* [DATA FOR THE TASK]:
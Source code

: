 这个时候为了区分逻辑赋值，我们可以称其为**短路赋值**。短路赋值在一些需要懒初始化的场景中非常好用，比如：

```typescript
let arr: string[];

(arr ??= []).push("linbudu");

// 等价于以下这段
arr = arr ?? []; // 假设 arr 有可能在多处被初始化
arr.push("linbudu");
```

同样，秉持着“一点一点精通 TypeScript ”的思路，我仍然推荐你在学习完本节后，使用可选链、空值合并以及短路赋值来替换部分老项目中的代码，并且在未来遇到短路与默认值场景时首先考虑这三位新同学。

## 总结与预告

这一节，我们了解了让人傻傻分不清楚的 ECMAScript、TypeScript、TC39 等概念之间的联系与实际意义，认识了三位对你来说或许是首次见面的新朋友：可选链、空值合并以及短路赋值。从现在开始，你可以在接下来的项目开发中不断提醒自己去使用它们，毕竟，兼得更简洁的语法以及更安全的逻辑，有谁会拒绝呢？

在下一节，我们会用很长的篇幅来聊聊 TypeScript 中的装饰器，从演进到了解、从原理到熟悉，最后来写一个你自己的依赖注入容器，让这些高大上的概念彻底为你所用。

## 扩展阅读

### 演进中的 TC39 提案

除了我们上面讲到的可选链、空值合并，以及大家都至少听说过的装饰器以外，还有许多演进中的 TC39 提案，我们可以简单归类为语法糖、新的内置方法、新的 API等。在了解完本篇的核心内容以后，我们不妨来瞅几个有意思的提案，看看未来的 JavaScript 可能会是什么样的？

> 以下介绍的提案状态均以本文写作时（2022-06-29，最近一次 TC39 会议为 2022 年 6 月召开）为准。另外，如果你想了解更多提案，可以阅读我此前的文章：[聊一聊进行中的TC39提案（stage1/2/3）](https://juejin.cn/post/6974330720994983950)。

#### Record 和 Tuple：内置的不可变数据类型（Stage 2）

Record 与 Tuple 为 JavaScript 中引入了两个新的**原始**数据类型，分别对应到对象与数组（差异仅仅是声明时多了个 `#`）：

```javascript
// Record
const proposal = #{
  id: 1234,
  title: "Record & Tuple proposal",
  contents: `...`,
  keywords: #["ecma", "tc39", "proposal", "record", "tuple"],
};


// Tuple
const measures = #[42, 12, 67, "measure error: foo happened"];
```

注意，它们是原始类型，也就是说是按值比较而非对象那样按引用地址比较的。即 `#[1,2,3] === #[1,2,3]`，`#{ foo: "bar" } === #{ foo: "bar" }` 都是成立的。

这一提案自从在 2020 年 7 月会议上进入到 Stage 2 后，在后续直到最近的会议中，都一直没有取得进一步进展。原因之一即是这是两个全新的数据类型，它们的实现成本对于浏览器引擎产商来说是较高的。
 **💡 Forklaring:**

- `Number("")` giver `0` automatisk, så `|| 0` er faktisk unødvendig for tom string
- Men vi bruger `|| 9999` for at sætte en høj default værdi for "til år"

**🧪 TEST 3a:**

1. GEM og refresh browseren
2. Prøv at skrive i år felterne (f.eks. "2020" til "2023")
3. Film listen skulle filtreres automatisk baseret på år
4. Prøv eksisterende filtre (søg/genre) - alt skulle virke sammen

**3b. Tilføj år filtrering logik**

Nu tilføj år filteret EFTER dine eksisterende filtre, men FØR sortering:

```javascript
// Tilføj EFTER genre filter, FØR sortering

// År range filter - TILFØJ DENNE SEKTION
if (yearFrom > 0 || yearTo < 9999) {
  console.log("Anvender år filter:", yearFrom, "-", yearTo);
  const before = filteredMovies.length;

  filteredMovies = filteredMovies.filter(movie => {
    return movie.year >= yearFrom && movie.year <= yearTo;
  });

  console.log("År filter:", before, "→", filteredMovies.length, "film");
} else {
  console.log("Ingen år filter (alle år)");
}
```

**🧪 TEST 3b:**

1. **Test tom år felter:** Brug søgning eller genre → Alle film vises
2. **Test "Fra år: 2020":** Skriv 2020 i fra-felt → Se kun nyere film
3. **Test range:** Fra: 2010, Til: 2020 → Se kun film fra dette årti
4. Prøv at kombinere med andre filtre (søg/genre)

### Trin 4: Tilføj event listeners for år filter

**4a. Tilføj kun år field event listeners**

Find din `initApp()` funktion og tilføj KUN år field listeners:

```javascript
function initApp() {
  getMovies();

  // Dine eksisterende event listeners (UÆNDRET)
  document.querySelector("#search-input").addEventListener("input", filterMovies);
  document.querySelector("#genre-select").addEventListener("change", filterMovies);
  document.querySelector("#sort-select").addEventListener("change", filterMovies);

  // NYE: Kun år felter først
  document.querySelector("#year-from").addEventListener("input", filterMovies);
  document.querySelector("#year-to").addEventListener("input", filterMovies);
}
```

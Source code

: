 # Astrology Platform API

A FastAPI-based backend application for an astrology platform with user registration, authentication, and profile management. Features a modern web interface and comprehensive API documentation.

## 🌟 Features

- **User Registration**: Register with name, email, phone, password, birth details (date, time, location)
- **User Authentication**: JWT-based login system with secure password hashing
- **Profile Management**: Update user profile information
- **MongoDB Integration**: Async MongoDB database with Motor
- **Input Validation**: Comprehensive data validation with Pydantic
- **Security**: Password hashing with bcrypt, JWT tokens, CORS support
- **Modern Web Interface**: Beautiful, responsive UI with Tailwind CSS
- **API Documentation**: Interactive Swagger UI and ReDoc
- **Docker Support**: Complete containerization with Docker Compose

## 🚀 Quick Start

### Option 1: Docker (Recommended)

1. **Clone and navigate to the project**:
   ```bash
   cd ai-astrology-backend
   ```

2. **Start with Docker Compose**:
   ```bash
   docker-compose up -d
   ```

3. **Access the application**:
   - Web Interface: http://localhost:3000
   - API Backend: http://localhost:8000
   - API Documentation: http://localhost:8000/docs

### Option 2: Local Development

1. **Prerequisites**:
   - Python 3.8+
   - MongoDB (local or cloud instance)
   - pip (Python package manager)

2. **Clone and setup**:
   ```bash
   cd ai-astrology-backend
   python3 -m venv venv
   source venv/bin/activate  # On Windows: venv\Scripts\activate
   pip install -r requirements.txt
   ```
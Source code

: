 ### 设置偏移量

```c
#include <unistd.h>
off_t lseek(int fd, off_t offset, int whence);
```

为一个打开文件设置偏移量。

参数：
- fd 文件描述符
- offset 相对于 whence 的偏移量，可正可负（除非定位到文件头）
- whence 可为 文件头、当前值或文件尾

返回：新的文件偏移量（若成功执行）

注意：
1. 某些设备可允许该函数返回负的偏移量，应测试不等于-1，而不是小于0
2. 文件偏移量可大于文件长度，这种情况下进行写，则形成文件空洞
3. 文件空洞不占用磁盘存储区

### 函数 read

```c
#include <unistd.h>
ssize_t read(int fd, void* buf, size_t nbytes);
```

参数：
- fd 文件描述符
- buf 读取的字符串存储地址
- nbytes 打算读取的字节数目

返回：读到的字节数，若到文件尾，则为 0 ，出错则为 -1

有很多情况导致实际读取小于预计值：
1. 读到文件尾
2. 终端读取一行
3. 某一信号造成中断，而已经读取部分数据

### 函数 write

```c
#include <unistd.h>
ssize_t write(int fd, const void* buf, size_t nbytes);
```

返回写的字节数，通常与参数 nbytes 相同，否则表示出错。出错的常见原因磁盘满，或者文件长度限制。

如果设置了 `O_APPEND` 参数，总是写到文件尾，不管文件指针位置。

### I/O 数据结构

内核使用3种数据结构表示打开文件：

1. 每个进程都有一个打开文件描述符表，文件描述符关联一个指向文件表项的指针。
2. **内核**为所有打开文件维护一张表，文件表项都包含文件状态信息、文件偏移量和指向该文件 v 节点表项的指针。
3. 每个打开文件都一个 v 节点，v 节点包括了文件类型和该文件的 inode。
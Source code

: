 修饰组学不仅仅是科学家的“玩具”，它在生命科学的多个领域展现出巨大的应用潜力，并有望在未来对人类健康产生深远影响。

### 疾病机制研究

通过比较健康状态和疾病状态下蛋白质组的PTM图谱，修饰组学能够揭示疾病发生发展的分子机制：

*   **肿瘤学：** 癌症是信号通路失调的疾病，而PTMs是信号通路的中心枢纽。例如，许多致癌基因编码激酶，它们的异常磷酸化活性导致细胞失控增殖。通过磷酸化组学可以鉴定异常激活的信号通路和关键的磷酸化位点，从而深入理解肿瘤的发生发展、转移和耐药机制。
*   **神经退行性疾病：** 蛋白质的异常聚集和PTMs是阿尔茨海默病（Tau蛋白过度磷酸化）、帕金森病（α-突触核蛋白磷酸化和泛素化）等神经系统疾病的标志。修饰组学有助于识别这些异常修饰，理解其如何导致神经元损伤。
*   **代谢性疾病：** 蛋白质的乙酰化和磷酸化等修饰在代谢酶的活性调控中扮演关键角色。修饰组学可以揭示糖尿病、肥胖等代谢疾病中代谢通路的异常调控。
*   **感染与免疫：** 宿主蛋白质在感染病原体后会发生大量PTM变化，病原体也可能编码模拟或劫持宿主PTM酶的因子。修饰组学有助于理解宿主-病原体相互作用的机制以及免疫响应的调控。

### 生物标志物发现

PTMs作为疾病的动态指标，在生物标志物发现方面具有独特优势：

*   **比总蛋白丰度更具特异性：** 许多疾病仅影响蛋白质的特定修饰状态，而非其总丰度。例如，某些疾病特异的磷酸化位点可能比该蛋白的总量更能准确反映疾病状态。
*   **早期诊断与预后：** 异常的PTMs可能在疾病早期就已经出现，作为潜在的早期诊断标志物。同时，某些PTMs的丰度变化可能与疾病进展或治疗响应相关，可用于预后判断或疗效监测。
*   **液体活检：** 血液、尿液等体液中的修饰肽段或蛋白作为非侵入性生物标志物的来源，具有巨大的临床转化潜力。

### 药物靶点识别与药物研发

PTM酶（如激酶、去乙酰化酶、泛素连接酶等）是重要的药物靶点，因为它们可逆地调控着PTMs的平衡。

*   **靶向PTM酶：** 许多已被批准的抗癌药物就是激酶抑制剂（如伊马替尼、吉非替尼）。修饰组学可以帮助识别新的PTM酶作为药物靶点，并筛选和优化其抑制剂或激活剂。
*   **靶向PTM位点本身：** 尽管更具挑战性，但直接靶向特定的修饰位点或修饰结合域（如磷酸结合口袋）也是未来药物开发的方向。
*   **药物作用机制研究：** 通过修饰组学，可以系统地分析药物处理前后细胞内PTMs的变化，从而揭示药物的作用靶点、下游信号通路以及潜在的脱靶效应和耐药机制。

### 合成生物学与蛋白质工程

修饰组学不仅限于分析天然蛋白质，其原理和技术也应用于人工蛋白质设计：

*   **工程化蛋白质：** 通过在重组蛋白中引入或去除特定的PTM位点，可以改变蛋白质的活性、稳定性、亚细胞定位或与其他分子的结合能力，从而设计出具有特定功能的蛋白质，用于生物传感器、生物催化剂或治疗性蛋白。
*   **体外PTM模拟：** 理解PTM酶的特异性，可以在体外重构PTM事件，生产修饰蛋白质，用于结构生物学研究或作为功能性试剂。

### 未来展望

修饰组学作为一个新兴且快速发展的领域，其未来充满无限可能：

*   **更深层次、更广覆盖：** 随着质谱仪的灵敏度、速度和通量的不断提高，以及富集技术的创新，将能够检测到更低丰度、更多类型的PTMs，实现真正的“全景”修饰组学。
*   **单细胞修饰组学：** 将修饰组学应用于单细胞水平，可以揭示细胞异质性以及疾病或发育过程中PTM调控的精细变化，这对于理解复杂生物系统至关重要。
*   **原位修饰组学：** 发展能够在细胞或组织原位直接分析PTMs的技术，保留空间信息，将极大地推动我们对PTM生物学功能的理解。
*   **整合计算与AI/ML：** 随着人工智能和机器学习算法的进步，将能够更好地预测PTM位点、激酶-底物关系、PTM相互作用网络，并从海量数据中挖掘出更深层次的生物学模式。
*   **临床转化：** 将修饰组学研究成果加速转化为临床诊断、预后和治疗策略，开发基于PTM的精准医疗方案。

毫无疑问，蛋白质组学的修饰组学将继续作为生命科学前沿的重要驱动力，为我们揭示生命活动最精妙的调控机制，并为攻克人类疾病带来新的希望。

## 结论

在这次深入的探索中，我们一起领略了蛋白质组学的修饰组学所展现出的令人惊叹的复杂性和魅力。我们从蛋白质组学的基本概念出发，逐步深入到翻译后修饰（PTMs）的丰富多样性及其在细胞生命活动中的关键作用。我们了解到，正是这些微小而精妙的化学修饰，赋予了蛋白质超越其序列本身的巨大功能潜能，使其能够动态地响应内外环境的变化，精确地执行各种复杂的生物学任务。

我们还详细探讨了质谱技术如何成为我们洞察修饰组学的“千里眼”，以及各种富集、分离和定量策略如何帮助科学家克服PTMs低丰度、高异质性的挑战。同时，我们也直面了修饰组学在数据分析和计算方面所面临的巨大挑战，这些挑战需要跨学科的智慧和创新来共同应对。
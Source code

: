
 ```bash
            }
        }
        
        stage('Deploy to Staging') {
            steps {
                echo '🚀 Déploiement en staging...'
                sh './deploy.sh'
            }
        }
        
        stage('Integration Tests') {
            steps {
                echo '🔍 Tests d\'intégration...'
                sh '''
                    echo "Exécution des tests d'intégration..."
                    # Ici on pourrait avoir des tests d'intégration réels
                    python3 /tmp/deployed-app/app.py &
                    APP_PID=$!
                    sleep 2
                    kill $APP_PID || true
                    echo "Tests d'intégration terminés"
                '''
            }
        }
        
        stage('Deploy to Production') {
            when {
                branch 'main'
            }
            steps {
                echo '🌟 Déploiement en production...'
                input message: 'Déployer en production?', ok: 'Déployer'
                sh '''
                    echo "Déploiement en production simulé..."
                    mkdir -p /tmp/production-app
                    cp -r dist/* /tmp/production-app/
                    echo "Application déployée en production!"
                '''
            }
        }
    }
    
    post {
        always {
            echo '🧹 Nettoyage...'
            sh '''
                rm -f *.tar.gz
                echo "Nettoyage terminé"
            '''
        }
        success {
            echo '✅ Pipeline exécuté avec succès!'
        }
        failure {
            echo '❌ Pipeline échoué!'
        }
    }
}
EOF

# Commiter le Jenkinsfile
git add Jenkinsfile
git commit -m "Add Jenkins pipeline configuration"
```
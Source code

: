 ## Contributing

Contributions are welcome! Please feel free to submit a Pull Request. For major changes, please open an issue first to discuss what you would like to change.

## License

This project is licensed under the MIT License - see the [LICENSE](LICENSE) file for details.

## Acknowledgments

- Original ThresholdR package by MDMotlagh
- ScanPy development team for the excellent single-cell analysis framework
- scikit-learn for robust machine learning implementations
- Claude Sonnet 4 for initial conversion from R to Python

* [THE TASK]: Using the records above, report how many lines include "const", with no words around the number.

* [TASK OUTPUT]: 4